Les gens détestent que l’harmonie de l’équipe soit détruite. Ou pour dire les choses autrement, leur esprit de coopération est très fort. C’est caractéristique de la société japonaise. On est mieux considéré quand à la capacité de faire son travail tout en se fondant comme il faut dans l’ensemble. Or, pour Eddie Jones, un esprit de coopération trop fort peut avoir un effet négatif au rugby.

« Par exemple, admettons que le ballon sorte sur les côtés et qu’on ait une touche. Les avants doivent immédiatement décider quel type de jeu ils veulent faire et le signaler aux autres. Mais les Japonais, au lieu de décider tout seul, commencent d’abord à demander l’avis des autres. »

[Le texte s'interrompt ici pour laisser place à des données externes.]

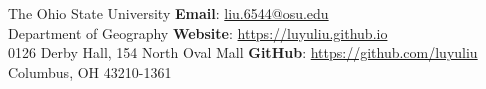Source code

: \documentclass[letterpaper, 11pt]{article}
\begin{document}
\hfill{  The Ohio State University} \hfill{\large \textbf{Email}: \href{liu.6544@osu.edu}{liu.6544@osu.edu}} \\
\hfill{Department of Geography} \hfill{\large \textbf{Website}: \href{https://luyuliu.github.io}{https://luyuliu.github.io}} \\
\hfill{0126 Derby Hall, 154 North Oval Mall} \hfill{\large \textbf{GitHub}: \href{https://github.com/luyuliu}{https://github.com/luyuliu}} \\
{Columbus, OH 43210-1361} \\


\setlength{\tabcolsep}{0pt}
\end{document}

Coupe du monde de rugby Poule 1, Afrique du Sud – Japon. En deuxième mi-temps, Leitch Michael attaque (le plus à droite). Brighton, Angleterre, 19 septembre 2015. (Jiji Press)

Pour Eddie Jones, ne pas décider tout seul, c’est fuir habilement sa responsabilité.

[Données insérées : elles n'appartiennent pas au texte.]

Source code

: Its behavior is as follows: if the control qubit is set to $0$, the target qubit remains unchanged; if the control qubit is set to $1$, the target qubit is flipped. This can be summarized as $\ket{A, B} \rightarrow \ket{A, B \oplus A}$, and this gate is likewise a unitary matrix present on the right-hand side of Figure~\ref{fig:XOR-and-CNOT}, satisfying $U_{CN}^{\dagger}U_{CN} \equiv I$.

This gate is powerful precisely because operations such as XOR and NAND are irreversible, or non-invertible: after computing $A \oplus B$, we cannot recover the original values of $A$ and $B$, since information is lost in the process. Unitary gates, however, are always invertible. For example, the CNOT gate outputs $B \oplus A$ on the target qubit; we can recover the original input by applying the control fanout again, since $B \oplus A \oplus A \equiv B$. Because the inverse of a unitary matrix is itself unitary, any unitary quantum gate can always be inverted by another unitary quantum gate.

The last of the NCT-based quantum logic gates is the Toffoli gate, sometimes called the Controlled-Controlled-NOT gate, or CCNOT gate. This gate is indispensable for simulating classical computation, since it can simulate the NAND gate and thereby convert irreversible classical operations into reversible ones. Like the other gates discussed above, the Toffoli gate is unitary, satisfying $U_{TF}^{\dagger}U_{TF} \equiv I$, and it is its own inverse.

« Le rugby est un aussi un sport de décision. Pendant un match l’action se déroule à une vitesse extraordinaire, il n’y a pas de place pour l’indécision. Si les joueurs ne mobilisent pas toute leur expérience et leur intelligence du jeu, c’est la défaite assurée. »

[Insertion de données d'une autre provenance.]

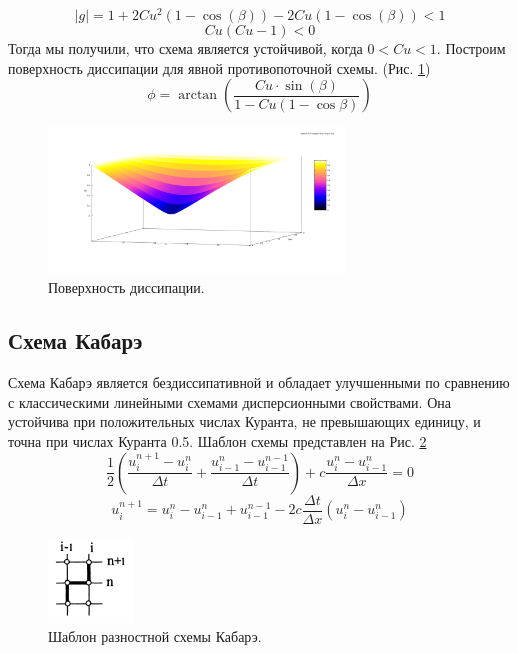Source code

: \begin{equation}
    |g|=1+2Cu^2(1-\cos(\beta))-2Cu(1-\cos(\beta))<1
\end{equation}
\begin{equation}
    Cu(Cu-1)<0
\end{equation}
Тогда мы получили, что схема является устойчивой, когда $0<Cu<1$. Построим поверхность диссипации для явной противопоточной схемы. (Рис. \ref{fig:12})
\begin{equation}
    \phi=\arctan(\frac{Cu\cdot \sin(\beta)}{1-Cu(1-\cos{\beta})})
\end{equation}
\begin{figure}[H]
    \centering
    \includegraphics[width=0.7\textwidth]{images/14.png}
    \caption{Поверхность диссипации.}
    \label{fig:12}
\end{figure}



\subsection{Схема Кабарэ}
Схема Кабарэ является бездиссипативной и обладает улучшенными по сравнению с
классическими линейными схемами дисперсионными свойствами. Она устойчива при положительных числах Куранта, не превышающих единицу, и точна при числах Куранта 0.5. Шаблон схемы представлен на Рис. \ref{fig:10}
\begin{equation}
    \frac{1}{2}\left(\frac{u_i^{n+1}-u_i^n}{\Delta t}+\frac{u_{i-1}^{n}-u_{i-1}^{n-1}}{\Delta t}\right) +c \frac{u_i^{n}-u_{i-1}^n}{\Delta x}=0
\end{equation}
\begin{equation}
    u^{n+1}_i=u^n_i-u^n_{i-1}+u^{n-1}_{i-1}-2c\frac{\Delta t}{\Delta x}(u^n_i-u^n_{i-1})
\end{equation}
\begin{figure}[H]
    \centering
    \includegraphics[width=0.2\textwidth]{images/11.png}
    \caption{Шаблон разностной схемы Кабарэ.}
    \label{fig:10}
\end{figure}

Si les Japonais, qui ont été éduqués à mettre en valeur l’esprit de coopération, veulent jouer au rugby, il y a certains points à améliorer. Certes, la morale japonaise de l’endurance est devenue une arme efficace de soutien pour cette équipe japonaise grâce à Eddie, mais il ne faut pas qu’elle soit un prétexte à se reposer sur une absence de décision. Il faut considérer les deux faces d’une médaille si on veut avoir un résultat optimal.

Un exploit qui donne courage

En serrant les dents devant la rude direction de l’entraîneur Eddie Jones, les joueurs japonais ont développé leur capacité de décision et leur esprit d’indépendance. C’est exactement ce qui leur a permis de réaliser l’exploit, à la toute fin du match contre l’Afrique du Sud.

À quelques secondes de la fin du match, le Japon était encore mené de 3 points, 32 à 29. Le Japon obtient une pénalité en face des poteaux adverses. S’ils avaient choisi de tirer cette pénalité, ils obtenaient l’égalité, ce qui aurait déjà été un résultat historique, une page de l’histoire du rugby. Tout ce que pouvait déjà souhaiter l’entraîneur.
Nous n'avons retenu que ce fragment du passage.